Et clairement, les études réalisées à ce jour “remettent en question la notion de races de chiens hypoallergéniques, révélant qu’aucune preuve scientifique ne vient étayer leur existence”. L’excrétion d’allergènes par les chiens dits “hypoallergéniques”, comme les labradoodles, les labrador retrievers, les caniches, les chiens d’eau espagnols et les terriers Airdale, n’a montré aucune différence significative par rapport à d’autres races, constate le LIH, qui explique que “Le profil allergénique complexe des chiens empêche une approche ciblée pour réduire la sécrétion d’allergènes par les chiens”.
Le LIH a par exemple étudié l’American Bashkir Curly Horse, une race dite hypoallergénique, et “a conclu qu’il n’existait aucune preuve scientifique à l’appui de son statut supposé d’hypoallergénique”.

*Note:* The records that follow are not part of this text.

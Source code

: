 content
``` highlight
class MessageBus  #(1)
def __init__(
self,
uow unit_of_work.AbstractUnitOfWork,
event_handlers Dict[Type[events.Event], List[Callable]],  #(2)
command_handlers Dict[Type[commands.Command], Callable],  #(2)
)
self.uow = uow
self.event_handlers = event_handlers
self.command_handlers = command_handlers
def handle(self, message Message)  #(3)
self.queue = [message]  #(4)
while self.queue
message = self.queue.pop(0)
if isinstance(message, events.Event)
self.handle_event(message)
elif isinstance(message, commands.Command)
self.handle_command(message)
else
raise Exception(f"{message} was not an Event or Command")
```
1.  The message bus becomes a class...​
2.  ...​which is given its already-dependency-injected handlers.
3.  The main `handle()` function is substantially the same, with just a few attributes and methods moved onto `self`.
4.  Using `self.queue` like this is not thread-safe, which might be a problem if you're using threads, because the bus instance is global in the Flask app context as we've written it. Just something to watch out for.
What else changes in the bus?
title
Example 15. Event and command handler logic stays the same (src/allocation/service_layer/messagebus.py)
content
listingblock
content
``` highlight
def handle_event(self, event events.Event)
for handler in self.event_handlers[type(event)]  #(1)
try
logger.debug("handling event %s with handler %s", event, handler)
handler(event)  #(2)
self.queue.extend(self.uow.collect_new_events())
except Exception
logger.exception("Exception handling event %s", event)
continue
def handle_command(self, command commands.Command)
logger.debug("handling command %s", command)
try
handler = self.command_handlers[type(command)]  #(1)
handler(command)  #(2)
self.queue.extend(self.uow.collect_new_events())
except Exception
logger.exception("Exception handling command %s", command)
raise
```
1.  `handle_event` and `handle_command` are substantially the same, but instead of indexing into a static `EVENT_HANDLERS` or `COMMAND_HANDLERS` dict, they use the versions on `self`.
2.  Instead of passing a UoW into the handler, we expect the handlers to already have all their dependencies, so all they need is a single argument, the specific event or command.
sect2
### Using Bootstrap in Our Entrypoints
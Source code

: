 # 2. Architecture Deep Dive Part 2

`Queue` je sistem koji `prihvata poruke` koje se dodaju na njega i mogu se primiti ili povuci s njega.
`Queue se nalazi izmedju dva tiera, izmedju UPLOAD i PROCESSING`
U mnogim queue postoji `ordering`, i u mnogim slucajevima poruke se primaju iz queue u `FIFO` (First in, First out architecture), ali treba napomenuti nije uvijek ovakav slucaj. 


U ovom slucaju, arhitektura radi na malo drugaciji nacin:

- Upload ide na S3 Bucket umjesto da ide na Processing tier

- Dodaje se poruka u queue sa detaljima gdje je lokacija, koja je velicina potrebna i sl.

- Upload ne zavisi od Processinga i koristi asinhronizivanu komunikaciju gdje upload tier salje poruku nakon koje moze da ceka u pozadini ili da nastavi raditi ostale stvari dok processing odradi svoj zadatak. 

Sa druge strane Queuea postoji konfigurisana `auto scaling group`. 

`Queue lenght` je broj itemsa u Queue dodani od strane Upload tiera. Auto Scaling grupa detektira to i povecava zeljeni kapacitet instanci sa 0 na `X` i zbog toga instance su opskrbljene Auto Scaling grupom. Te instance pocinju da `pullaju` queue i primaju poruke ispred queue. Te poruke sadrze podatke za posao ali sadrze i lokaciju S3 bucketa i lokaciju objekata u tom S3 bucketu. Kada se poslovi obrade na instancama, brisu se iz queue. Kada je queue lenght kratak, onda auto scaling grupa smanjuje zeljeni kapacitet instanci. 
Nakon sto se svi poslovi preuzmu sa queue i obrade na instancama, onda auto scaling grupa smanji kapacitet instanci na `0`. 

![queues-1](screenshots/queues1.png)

Les données sur l’allergie primaire au cheval sont rares et, jusqu’à présent, seuls quatre allergènes respiratoires ont été caractérisés. Afin de vérifier “la croyance populaire selon laquelle les chevaux frisés de Bachkirie américaine sont hypoallergéniques et provoquent moins de réactions allergiques, l’équipe du Dr Hilger a mené une étude approfondie”. Étude qui “n’a révélé aucune différence significative entre les chevaux frisés et les Quarter Horses, ni par rapport à un mélange de crins prélevés dans 32 races de chevaux. Les étalons Curly ont même montré une teneur en allergènes globalement plus élevée que les étalons de la race Quarter Horse.” De même, “la recherche n’a trouvé aucune preuve moléculaire étayant l’idée que les chevaux frisés sont moins allergènes que les autres races, ce qui remet en question les avantages présumés pour les personnes allergiques aux chevaux.”
“Notre étude suggère que les chevaux Curly ne sont pas moins dangereux pour les patients allergiques aux chevaux que les autres races. Idéalement, un essai clinique avec des patients bien caractérisés doit être mené pour se prononcer définitivement sur le cas du cheval frisé”, conclut Bente Janssen-Weets, premier auteur de l’étude.

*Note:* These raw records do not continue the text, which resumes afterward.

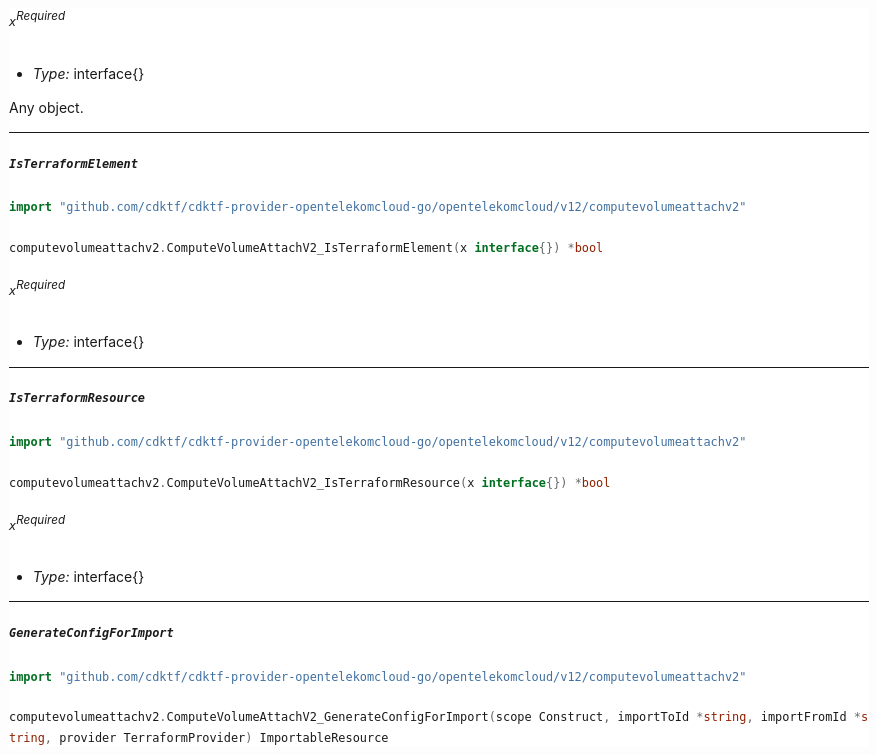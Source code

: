 ###### `x`<sup>Required</sup> <a name="x" id="@cdktf/provider-opentelekomcloud.computeVolumeAttachV2.ComputeVolumeAttachV2.isConstruct.parameter.x"></a>

- *Type:* interface{}

Any object.

---

##### `IsTerraformElement` <a name="IsTerraformElement" id="@cdktf/provider-opentelekomcloud.computeVolumeAttachV2.ComputeVolumeAttachV2.isTerraformElement"></a>

```go
import "github.com/cdktf/cdktf-provider-opentelekomcloud-go/opentelekomcloud/v12/computevolumeattachv2"

computevolumeattachv2.ComputeVolumeAttachV2_IsTerraformElement(x interface{}) *bool
```

###### `x`<sup>Required</sup> <a name="x" id="@cdktf/provider-opentelekomcloud.computeVolumeAttachV2.ComputeVolumeAttachV2.isTerraformElement.parameter.x"></a>

- *Type:* interface{}

---

##### `IsTerraformResource` <a name="IsTerraformResource" id="@cdktf/provider-opentelekomcloud.computeVolumeAttachV2.ComputeVolumeAttachV2.isTerraformResource"></a>

```go
import "github.com/cdktf/cdktf-provider-opentelekomcloud-go/opentelekomcloud/v12/computevolumeattachv2"

computevolumeattachv2.ComputeVolumeAttachV2_IsTerraformResource(x interface{}) *bool
```

###### `x`<sup>Required</sup> <a name="x" id="@cdktf/provider-opentelekomcloud.computeVolumeAttachV2.ComputeVolumeAttachV2.isTerraformResource.parameter.x"></a>

- *Type:* interface{}

---

##### `GenerateConfigForImport` <a name="GenerateConfigForImport" id="@cdktf/provider-opentelekomcloud.computeVolumeAttachV2.ComputeVolumeAttachV2.generateConfigForImport"></a>

```go
import "github.com/cdktf/cdktf-provider-opentelekomcloud-go/opentelekomcloud/v12/computevolumeattachv2"

computevolumeattachv2.ComputeVolumeAttachV2_GenerateConfigForImport(scope Construct, importToId *string, importFromId *string, provider TerraformProvider) ImportableResource
```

Pour les autres animaux à fourrure, comme les bovins, les petits mammifères tels que les hamsters, les lapins, les cochons d’Inde et les furets, “les données sont rares” admet le LIH. Par exemple, “Les études existantes révèlent de grandes variations individuelles dans les niveaux d’allergènes entre les différentes races de bovins, ce qui souligne la nécessité de poursuivre les recherches dans ce domaine.”

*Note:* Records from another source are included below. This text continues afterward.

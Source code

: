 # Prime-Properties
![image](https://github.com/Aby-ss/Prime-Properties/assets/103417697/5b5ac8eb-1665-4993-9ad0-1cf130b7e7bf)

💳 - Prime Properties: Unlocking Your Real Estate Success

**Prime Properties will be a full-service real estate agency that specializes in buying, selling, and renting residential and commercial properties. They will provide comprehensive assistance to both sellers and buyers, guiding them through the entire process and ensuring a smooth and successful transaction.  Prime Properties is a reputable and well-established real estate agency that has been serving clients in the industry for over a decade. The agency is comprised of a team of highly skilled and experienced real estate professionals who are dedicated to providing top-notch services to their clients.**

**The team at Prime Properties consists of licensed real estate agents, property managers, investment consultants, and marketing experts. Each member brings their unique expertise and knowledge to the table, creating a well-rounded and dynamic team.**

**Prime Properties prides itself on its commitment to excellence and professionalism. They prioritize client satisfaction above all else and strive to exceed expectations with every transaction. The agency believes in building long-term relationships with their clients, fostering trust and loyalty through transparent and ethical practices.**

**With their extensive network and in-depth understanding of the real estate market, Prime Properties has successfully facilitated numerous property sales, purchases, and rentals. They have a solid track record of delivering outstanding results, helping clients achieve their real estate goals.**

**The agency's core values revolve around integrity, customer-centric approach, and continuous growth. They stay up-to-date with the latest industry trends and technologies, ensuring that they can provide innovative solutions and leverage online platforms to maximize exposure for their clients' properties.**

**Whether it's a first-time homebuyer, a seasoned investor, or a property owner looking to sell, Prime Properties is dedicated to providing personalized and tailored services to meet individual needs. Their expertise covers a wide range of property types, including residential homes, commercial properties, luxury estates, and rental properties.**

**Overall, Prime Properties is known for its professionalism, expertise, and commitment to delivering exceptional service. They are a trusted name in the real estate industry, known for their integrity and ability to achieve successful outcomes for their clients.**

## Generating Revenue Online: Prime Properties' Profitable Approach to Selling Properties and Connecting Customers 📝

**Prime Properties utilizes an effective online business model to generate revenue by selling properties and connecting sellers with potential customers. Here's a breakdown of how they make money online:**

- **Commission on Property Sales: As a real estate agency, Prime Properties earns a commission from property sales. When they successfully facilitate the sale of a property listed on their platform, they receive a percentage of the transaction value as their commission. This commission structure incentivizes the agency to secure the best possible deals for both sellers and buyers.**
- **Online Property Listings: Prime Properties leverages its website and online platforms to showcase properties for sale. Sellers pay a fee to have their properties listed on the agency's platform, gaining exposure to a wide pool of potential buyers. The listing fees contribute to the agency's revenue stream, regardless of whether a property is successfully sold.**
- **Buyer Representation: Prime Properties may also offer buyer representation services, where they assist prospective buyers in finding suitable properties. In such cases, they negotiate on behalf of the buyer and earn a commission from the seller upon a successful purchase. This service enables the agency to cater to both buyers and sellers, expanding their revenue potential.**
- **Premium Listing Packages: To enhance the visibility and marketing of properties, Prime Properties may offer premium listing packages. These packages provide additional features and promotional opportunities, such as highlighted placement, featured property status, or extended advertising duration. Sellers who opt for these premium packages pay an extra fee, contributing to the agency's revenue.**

L’étude du LIH va en tout cas aider à dissiper un mythe et fournir des informations précieuses à la fois pour les personnes allergiques et les amateurs d’animaux de compagnie, écrit le Dr Hilger. “Les réactions allergiques aux phanères d’animaux sont courantes et les stratégies actuelles, limitées à l’évitement, au traitement symptomatique et à l’immunothérapie allergénique, qui n’est toutefois pas disponible pour tous les animaux de compagnie, ne permettent pas d’offrir des alternatives viables aux personnes allergiques. Il est essentiel que les approches futures reconnaissent les profils allergéniques complexes des animaux de compagnie, ouvrant ainsi la voie à des stratégies qui s’alignent sur cette réalité complexe. La recherche continue reste essentielle pour explorer les stratégies de prévention afin de réduire le fardeau global des maladies allergiques dans la population” conclut-il.